Natwest Wunderkind's New Challenge: Marketing Coutts

Paul Feeney is a boy wonder of British banking.

Going to work for National Westminister Bank PLC in his late 20s, the former Cambridge junior professor helped create the bank's life insurance marketing operation and build it into Europe's largest "bancassurance" program.

Now NatWest has another big challenge for the 32-year-old Mr. Feeney - to help turn its private bank, Coutts & Co., into a fixture among the world's affluent.

In three weeks, Mr. Feeney, who has spent the past year building an insurance operation at Natwest branches in New Jersey, starts work in London as marketing director for the private bank's worldwide operations.

A big part of his effort will be to build Coutts' presence in the United States and Latin America.

"I don't think you can call yourself a private bank unless you're in America," Mr. Feeney said. "You can call yourself a two-thirds international private bank, but that doesn't have the same ring to it."

Mr. Feeney knows he's got his work cut out for him. While he was credited for building an insurance business from scratch in the United Kingdom, at least he was operating in a country that was well acquainted with the National Westminster name.

In his new post, he's trying to promote private banking services in markets unfamiliar with Coutts, a 304-year old institution known in its home country as the private bank to the Queen of England.
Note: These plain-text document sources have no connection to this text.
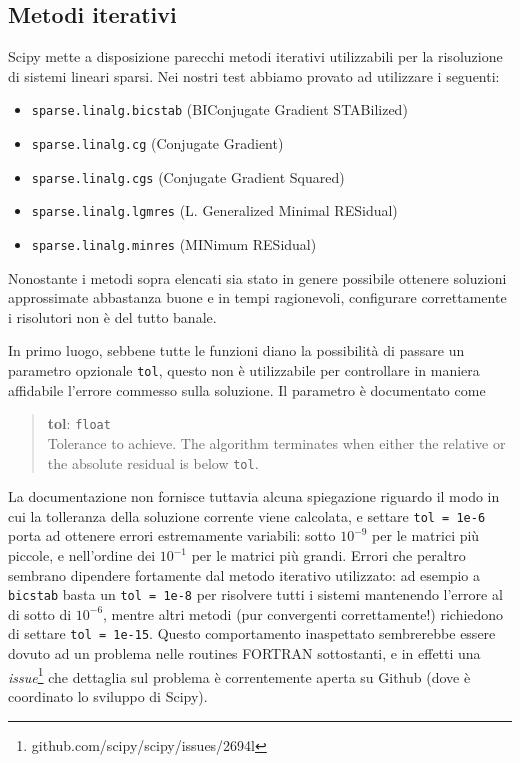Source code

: \documentclass[11pt,a4paper]{scrartcl}
\begin{document}
\subsection*{Metodi iterativi}
Scipy mette a disposizione parecchi metodi iterativi utilizzabili per la risoluzione di sistemi lineari sparsi. Nei nostri test abbiamo provato ad utilizzare i seguenti:
\begin{itemize}
	\item \texttt{sparse.linalg.bicstab} (BIConjugate Gradient STABilized)
	\item \texttt{sparse.linalg.cg} (Conjugate Gradient)
	\item \texttt{sparse.linalg.cgs} (Conjugate Gradient Squared)
	\item \texttt{sparse.linalg.lgmres} (L. Generalized Minimal RESidual)
	\item \texttt{sparse.linalg.minres} (MINimum RESidual)
\end{itemize}

Nonostante i metodi sopra elencati sia stato in genere possibile ottenere soluzioni approssimate abbastanza buone e in tempi ragionevoli, configurare correttamente i risolutori non è del tutto banale.

In primo luogo, sebbene tutte le funzioni diano la possibilità di passare un parametro opzionale \texttt{tol}, questo non è utilizzabile per controllare in maniera affidabile l'errore commesso sulla soluzione. Il parametro è documentato come

\begin{quote}
\textbf{tol}: \texttt{float} \\
Tolerance to achieve. The algorithm terminates when either the relative or the absolute residual is below \texttt{tol}.
\end{quote}

La documentazione non fornisce tuttavia alcuna spiegazione riguardo il modo in cui la tolleranza della soluzione corrente viene calcolata, e settare \texttt{tol = 1e-6} porta ad ottenere errori estremamente variabili: sotto $10^{-9}$ per le matrici più piccole, e nell'ordine dei $10^{-1}$ per le matrici più grandi. Errori che peraltro sembrano dipendere fortamente dal metodo iterativo utilizzato: ad esempio a \texttt{bicstab} basta un \texttt{tol = 1e-8} per risolvere tutti i sistemi mantenendo l'errore al di sotto di $10^{-6}$, mentre altri metodi (pur convergenti correttamente!) richiedono di settare \texttt{tol = 1e-15}. Questo comportamento inaspettato sembrerebbe essere dovuto ad un problema nelle routines FORTRAN sottostanti, e in effetti una \emph{issue}\footnote{github.com/scipy/scipy/issues/2694l} che dettaglia sul problema è correntemente aperta su Github (dove è coordinato lo sviluppo di Scipy).
\end{document}
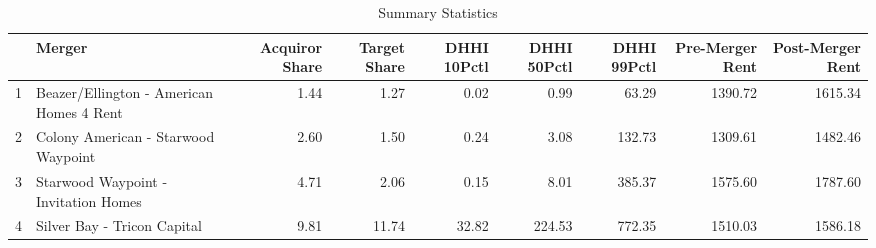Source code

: \begin{table}[ht]
\centering
\begin{tabular}{rlrrrrrrr}
  \hline
 & Merger & Acquiror Share & Target Share & DHHI 10Pctl & DHHI 50Pctl & DHHI 99Pctl & Pre-Merger Rent & Post-Merger Rent \\ 
  \hline
1 & Beazer/Ellington - American Homes 4 Rent & 1.44 & 1.27 & 0.02 & 0.99 & 63.29 & 1390.72 & 1615.34 \\ 
  2 & Colony American - Starwood Waypoint & 2.60 & 1.50 & 0.24 & 3.08 & 132.73 & 1309.61 & 1482.46 \\ 
  3 & Starwood Waypoint - Invitation Homes & 4.71 & 2.06 & 0.15 & 8.01 & 385.37 & 1575.60 & 1787.60 \\ 
  4 & Silver Bay - Tricon Capital & 9.81 & 11.74 & 32.82 & 224.53 & 772.35 & 1510.03 & 1586.18 \\ 
   \hline
\end{tabular}
\caption{Summary Statistics} 
\end{table}
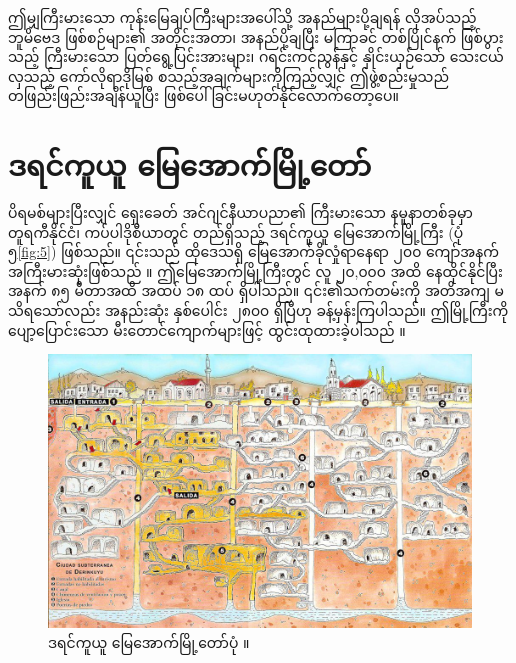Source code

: \documentclass[10pt,twocolumn,letterpaper]{article}
\begin{document}
ဤမျှကြီးမားသော ကုန်းမြေချပ်ကြီးများအပေါ်သို့ အနည်များပို့ချရန် လိုအပ်သည့် ဘူမိဗေဒ ဖြစ်စဉ်များ၏ အတိုင်းအတာ၊ အနည်ပို့ချပြီး မကြာခင် တစ်ပြိုင်နက် ဖြစ်ပွားသည့် ကြီးမားသော ပြတ်ရွေ့ပြင်းအားများ၊ ဂရင်းကင်ညွန်နှင့် နှိုင်းယှဉ်သော် သေးငယ်လှသည့် ကော်လိုရာဒိုမြစ် စသည့်အချက်များကိုကြည့်လျှင် ဤဖွဲ့စည်းမှုသည် တဖြည်းဖြည်းအချိန်ယူပြီး ဖြစ်ပေါ်ခြင်းမဟုတ်နိုင်လောက်တော့ပေ။

\section{ဒရင်ကူယူ မြေအောက်မြို့တော်}

ပိရမစ်များပြီးလျှင် ရှေးခေတ် အင်ဂျင်နီယာပညာ၏ ကြီးမားသော နမူနာတစ်ခုမှာ တူရကီနိုင်ငံ၊ ကပ်ပါဒိုစီယာတွင် တည်ရှိသည့် ဒရင်ကူယူ မြေအောက်မြို့ကြီး (ပုံ ၅\ref{fig:5}) ဖြစ်သည်။ ၎င်းသည် ထိုဒေသရှိ မြေအောက်ခိုလှုံရာနေရာ ၂၀၀ ကျော်အနက် အကြီးမားဆုံးဖြစ်သည် \cite{54}။ ဤမြေအောက်မြို့ကြီးတွင် လူ ၂၀,၀၀၀ အထိ နေထိုင်နိုင်ပြီး အနက် ၈၅ မီတာအထိ အထပ် ၁၈ ထပ် ရှိပါသည်။ ၎င်း၏သက်တမ်းကို အတိအကျ မသိရသော်လည်း အနည်းဆုံး နှစ်ပေါင်း ၂၈၀၀ ရှိပြီဟု ခန့်မှန်းကြပါသည်။ ဤမြို့ကြီးကို ပျော့ပြောင်းသော မီးတောင်ကျောက်များဖြင့် ထွင်းထုထားခဲ့ပါသည် \cite{52, 53}။

\begin{figure}[b]
\begin{center}
   \includegraphics[width=1\linewidth]{derinkuyu.jpeg}
\end{center}
   \caption{ဒရင်ကူယူ မြေအောက်မြို့တော်ပုံ \cite{56}။}
\label{fig:5}
\label{fig:onecol}
\end{figure}
\end{document}
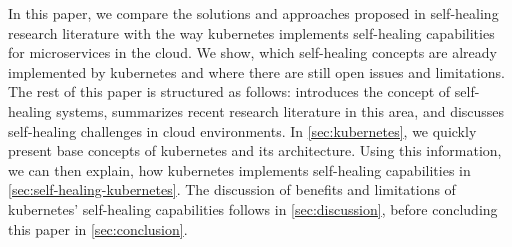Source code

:   In this paper, we compare the solutions and approaches proposed in self-healing research literature with the way \gls{kubernetes} implements self-healing capabilities for microservices in the cloud.
  We show, which self-healing concepts are already implemented by \gls{kubernetes} and where there are still open issues and limitations.
  The rest of this paper is structured as follows:
   introduces the concept of self-healing systems, summarizes recent research literature in this area, and discusses self-healing challenges in cloud environments.
  In \cref{sec:kubernetes}, we quickly present base concepts of \gls{kubernetes} and its architecture.
  Using this information, we can then explain, how \gls{kubernetes} implements self-healing capabilities in \cref{sec:self-healing-kubernetes}.
  The discussion of benefits and limitations of \gls{kubernetes}' self-healing capabilities follows in \cref{sec:discussion}, before concluding this paper in \cref{sec:conclusion}.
Coutts wants to reach new private banking clients in North and South America, the Far East, and the Middle East. The three-year-old New York office has 50 private bankers.

People familiar with Mr. Feeney's work in bank insurance marketing don't think he'll have any trouble making the jump despite a lack of prior experience in private banking.

"That would be an area in which he would fit quite nicely because it's not just a product," said Michael White, a Radnor, Pa.-based bank insurance consultant.

Mr. White explained that Mr. Feeney's talent in marketing insurance was that he presented it as part of overall financial services picture instead of individual policies.

He added that Mr. Feeney's insurance marketing methods were "unusual because he truly had a philosophy" behind them.

Mr. Feeney himself acknowledges he lacks "a blue-blood background in private banking."

But he is well-versed enough to know the competition, citing Citicorp, Union Bank of Switzerland, Credit Suisse, and Bank Julius Baer as forces to contend with.

Coutts' strategy to raise its profile around the world, involves hiring experienced private bankers and building rapport with accountants and attorneys. Mr. Feeney said the current emphasis is on countries such as Mexico, Brazil, Argentina, and Chile.